The further James McMurtry gets from the big leagues of the music business, the better it seems to be for his music. McMurtry was still finding his feet as a recording artist with his first three albums for Columbia, and just began hitting a groove when he signed with the independent Sugar Hill label. Now recording for a renegade start-up label called Lightning Rod Records, McMurtry has cut what may well be his best and most consistently interesting album to date, Just Us Kids, a dozen songs clearly informed by the American malaise of the first few years of the 21st century and the disillusion over the ongoing war in Iraq. While the war is rarely mentioned by name, there's no disguising the source behind the bitter, mordant wit of "Cheney's Toy" and "God Bless America," just as "Hurricane Party" captures the devastation of Katrina without belaboring what we've all seen on the news. Even when the specific tragedies of recent years don't figure into the songs, the aging rebels turned working stiffs of the title cut, the couple struggling to make their lives and relationship work in "Ruby and Carlos," and the drifter with a shaky sense of her own history in "Fire Line Road" are characters whose lives have been battered by the circumstances of the past seven years. As a performer, McMurtry still doesn't possess the most expressive voice in American music, but his lean, plain-spoken drawl has gained a wealth of nuance in recent years, communicating a laconic swagger, an ominous air of menace, or a simple acceptance of the quirks of fate with wisdom and clarity. McMurtry also produced Just Us Kids, and the spare, funky growl of this rootsy rock & roll is a perfect match for the tone of these songs, a sound that's thoroughly American while conjuring the dark clouds gathering on the horizon. Just Us Kids is an album very much of its time that also speaks to the larger ideas of life in America in an uncertain age, and it's brave, smart, and pithy music that captures James McMurtry at the top of his game.

Reseñas de usuarios


Nobody writes a protest song quite like James McMurtry. He is particulary good at slamming Dubwa. James McMurtry is from Texas, so hearing him bash Bush in a Texas drawl is quite rewarding. "Just Us Kids" has three protest songs like that. "God Bless America" and "Cheney's Toy" are straight up rants against Iraq. "Hurricane Party" is a more subtle dig about Katrina. Some might say that McMurtry is dating his music by putting such overt references about the current political situation in his songs, but there is a certain guilty pleasure in hearing things said straight up with no spin. On the lighter side, "Just us Kids" is an upbeat number about aging after a rebellious youth. McMurtry also writes dead on slice of life songs like "Ruby and Carlos", about a May-Decmber romance, and "Fire Line Road", about a child dealing with a abusive situation. A little country for some, but a great album. A more than worthy follow up to "Childish Things".
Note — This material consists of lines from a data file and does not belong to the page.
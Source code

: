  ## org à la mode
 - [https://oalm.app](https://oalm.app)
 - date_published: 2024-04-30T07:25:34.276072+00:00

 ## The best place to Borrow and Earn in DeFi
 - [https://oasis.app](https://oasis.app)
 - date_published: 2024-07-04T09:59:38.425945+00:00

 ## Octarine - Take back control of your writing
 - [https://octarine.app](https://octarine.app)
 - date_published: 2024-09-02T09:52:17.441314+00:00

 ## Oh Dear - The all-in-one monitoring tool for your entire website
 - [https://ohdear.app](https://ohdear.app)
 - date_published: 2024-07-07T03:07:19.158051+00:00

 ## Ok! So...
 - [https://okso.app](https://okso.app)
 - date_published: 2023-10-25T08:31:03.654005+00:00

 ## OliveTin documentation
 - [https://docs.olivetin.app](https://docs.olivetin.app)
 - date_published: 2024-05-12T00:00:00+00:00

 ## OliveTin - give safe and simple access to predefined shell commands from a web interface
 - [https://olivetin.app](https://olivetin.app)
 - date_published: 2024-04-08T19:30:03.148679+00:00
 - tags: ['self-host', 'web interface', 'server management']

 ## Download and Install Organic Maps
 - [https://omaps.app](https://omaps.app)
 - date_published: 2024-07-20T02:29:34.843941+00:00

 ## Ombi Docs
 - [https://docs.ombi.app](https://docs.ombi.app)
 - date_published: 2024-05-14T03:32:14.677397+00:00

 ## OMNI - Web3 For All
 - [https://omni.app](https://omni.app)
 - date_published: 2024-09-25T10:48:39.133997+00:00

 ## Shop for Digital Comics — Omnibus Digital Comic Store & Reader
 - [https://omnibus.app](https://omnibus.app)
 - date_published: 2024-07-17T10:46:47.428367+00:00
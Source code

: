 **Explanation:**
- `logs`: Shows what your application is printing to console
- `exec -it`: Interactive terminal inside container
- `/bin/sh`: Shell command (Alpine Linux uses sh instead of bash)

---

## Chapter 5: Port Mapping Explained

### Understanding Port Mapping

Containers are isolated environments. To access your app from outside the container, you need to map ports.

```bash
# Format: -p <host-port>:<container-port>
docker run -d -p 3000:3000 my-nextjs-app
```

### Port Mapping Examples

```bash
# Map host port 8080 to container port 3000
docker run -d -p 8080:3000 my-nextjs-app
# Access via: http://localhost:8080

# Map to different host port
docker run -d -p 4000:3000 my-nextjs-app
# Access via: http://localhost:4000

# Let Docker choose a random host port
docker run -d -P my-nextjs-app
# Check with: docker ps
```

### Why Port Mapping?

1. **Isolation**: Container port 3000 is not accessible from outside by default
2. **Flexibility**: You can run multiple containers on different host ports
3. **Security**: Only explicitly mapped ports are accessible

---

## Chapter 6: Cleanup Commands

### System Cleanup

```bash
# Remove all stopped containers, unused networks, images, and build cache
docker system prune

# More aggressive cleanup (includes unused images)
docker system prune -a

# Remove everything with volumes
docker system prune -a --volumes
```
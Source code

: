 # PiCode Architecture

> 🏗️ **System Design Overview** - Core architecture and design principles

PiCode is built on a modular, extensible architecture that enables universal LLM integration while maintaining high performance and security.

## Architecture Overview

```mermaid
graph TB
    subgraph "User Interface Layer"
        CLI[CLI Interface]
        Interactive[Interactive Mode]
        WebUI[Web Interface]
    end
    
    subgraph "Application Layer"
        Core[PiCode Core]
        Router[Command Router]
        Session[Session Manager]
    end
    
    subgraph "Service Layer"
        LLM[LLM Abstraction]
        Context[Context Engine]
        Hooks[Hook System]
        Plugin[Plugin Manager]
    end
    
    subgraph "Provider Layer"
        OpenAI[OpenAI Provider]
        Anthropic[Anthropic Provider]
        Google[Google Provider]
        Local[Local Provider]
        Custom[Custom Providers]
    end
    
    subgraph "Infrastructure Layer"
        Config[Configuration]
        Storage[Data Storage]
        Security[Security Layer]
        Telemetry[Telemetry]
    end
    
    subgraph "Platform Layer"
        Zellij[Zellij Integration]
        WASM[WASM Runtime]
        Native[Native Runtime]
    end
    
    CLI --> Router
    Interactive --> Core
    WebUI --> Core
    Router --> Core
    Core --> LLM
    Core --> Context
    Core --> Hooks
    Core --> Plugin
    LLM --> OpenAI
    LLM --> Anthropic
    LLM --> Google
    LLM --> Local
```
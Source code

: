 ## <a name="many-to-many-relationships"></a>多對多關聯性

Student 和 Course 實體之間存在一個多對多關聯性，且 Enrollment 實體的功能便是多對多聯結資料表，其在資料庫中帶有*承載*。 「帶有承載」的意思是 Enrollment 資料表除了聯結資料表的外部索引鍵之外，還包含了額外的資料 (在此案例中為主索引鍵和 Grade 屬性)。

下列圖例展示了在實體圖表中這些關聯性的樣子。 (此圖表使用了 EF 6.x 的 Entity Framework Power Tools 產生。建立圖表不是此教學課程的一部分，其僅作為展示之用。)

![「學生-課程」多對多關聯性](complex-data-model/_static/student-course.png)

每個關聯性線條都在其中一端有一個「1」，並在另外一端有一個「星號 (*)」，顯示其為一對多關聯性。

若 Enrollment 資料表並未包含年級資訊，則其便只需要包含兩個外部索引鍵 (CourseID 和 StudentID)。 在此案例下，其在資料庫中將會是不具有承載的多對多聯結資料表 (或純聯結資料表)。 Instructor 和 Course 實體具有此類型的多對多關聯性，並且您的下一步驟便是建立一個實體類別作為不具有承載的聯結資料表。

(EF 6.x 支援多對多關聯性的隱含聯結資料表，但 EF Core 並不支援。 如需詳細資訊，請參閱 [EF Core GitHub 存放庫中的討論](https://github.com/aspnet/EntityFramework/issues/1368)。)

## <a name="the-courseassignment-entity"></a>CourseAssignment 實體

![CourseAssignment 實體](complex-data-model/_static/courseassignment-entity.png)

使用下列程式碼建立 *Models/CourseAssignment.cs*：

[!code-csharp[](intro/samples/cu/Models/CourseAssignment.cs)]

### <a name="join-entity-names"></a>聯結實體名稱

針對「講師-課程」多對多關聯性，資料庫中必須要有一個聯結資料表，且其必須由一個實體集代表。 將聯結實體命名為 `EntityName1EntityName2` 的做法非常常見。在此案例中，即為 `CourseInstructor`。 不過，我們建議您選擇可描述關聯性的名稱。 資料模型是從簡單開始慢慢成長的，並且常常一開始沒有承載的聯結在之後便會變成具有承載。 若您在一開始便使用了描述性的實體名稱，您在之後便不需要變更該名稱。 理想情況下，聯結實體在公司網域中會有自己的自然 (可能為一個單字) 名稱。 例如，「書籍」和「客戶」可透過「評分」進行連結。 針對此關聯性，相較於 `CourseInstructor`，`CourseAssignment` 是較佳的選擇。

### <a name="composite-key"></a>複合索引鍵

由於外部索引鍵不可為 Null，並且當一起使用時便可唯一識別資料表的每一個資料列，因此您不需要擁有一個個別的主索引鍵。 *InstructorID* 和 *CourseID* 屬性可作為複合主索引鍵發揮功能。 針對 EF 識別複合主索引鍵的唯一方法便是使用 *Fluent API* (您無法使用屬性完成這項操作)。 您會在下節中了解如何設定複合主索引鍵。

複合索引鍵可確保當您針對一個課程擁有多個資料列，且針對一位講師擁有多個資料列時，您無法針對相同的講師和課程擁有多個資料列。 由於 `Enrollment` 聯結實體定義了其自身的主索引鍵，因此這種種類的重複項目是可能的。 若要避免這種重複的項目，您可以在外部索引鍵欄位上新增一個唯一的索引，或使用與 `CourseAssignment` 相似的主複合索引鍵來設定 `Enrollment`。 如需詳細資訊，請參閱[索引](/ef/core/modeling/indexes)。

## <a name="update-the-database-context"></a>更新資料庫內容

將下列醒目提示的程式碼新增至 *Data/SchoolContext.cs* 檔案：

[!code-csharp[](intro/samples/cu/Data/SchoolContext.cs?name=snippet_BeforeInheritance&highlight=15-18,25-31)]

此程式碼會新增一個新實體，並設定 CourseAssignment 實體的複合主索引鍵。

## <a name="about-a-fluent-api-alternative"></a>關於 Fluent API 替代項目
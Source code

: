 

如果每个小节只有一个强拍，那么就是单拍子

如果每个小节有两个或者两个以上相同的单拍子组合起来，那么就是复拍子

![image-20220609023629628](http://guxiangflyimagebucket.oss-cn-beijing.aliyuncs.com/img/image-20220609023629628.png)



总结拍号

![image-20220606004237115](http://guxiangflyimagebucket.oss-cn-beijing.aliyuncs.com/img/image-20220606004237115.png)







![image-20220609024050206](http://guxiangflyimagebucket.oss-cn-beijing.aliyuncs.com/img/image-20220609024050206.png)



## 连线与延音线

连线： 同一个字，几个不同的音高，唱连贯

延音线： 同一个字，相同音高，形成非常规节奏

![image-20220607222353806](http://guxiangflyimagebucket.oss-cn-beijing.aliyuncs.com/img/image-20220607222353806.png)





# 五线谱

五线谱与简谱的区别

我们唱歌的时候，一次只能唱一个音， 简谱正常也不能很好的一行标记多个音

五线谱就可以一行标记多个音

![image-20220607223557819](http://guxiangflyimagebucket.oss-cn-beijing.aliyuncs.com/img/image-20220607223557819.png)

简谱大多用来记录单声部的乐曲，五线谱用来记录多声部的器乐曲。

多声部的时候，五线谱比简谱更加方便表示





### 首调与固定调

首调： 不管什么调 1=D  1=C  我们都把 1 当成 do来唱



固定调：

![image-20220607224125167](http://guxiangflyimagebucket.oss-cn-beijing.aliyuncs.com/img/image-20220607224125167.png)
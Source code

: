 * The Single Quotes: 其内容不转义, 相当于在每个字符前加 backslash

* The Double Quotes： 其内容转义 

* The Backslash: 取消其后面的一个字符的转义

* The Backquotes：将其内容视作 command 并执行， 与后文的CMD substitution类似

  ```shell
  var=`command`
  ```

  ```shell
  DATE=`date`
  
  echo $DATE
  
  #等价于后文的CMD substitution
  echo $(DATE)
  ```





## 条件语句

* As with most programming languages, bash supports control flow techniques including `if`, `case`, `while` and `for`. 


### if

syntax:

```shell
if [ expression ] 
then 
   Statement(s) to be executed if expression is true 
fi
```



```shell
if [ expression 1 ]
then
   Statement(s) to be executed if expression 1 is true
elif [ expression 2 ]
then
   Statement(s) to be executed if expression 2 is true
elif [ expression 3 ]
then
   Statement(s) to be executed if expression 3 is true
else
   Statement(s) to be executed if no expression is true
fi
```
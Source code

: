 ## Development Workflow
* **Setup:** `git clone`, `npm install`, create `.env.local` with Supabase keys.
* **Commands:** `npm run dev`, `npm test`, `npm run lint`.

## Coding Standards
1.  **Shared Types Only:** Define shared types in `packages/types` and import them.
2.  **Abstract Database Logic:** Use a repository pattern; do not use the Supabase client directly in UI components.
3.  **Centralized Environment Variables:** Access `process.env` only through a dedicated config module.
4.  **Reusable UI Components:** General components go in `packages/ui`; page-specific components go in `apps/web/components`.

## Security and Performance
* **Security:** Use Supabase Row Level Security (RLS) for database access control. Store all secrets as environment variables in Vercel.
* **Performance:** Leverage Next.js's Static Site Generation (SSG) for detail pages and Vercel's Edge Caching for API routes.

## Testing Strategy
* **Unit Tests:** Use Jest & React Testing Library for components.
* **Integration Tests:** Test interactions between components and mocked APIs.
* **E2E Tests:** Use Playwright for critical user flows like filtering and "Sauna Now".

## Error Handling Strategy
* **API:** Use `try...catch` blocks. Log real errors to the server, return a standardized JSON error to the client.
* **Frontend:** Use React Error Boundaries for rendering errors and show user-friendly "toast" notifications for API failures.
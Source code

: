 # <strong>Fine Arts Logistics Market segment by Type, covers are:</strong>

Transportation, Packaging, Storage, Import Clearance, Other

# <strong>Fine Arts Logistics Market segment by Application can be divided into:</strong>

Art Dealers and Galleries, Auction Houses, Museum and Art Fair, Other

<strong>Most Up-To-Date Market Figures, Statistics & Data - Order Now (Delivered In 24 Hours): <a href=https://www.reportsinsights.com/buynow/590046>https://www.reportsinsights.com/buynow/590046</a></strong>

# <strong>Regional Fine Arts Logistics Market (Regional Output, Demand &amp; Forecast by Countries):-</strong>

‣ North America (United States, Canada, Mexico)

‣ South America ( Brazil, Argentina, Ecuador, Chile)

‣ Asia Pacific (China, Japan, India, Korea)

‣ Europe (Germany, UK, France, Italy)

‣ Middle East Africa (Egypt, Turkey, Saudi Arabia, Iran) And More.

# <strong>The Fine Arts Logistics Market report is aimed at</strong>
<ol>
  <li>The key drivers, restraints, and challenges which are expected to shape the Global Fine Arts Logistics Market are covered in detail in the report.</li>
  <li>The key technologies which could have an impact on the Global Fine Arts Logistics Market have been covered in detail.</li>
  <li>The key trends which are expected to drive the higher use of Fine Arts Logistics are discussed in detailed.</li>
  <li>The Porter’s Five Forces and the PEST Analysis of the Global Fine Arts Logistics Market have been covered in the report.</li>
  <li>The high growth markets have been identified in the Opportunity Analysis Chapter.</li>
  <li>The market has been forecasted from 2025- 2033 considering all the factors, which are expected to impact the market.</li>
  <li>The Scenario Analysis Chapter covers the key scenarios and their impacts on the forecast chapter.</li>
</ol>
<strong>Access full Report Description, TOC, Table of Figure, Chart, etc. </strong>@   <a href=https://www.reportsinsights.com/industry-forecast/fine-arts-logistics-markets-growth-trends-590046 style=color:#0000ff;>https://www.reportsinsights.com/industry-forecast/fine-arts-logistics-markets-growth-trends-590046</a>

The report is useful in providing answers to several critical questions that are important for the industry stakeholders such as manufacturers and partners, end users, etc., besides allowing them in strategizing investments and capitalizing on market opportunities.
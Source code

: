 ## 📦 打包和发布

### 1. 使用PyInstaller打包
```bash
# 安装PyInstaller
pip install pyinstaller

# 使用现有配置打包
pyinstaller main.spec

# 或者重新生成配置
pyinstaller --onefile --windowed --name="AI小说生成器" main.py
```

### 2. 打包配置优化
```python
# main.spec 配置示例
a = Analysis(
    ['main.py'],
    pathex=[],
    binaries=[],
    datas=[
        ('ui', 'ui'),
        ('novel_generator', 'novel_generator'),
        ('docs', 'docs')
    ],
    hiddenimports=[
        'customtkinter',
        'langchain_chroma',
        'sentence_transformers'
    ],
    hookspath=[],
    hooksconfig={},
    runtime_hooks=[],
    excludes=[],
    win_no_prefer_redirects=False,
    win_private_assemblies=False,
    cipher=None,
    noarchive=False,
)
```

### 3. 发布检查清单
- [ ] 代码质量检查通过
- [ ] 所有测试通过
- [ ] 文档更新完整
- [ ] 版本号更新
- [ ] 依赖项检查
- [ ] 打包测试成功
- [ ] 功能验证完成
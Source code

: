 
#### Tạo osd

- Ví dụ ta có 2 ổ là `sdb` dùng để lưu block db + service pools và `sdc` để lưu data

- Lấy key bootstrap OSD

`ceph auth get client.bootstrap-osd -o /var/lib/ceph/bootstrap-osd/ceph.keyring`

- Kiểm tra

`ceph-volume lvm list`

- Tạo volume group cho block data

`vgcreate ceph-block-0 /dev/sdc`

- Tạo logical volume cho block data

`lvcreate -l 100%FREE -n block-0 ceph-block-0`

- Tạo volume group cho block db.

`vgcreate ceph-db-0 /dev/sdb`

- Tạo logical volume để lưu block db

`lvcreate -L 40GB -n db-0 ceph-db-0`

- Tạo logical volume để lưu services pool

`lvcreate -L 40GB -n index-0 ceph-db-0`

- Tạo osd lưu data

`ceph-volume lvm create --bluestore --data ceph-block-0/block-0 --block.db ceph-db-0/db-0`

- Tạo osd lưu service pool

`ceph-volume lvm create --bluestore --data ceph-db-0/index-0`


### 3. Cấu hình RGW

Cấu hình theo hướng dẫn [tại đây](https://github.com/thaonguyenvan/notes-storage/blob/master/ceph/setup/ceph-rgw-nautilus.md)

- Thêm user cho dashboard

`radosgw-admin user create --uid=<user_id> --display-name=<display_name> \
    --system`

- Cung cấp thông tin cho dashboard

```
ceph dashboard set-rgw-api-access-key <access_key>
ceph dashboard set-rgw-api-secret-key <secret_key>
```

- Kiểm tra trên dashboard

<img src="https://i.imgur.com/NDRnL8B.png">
Like the sound, but lose the trite politics

James McMurty has that great sound again. However, some of the protest lyrics are getting a little old and are far from original (or thoughtful). Most of his biggest fans expect MORE. James, we get you dont like the current administration, but that is not news to most people and in this fan's opinion it DEGRADES your music. Us fans expect deeper thinking from one of our favorite artists than "uhh, the war is bad," or "bush likes rich people," or "Cheney likes to pose in front of cameras." In addition to those being superficial, false points of view, they fail to convey the deep insight that we expect from James. I have concluded that political commentary is not for McMurtry and I hope I can urge him to avoid the heavy spin and deep hatred that persists in this type of political "thought" (unthoughtful thought?). Stay away from the hate and the politics James, leave the politics to the politicians, and tell us more about the deep nuance you see in everyday life.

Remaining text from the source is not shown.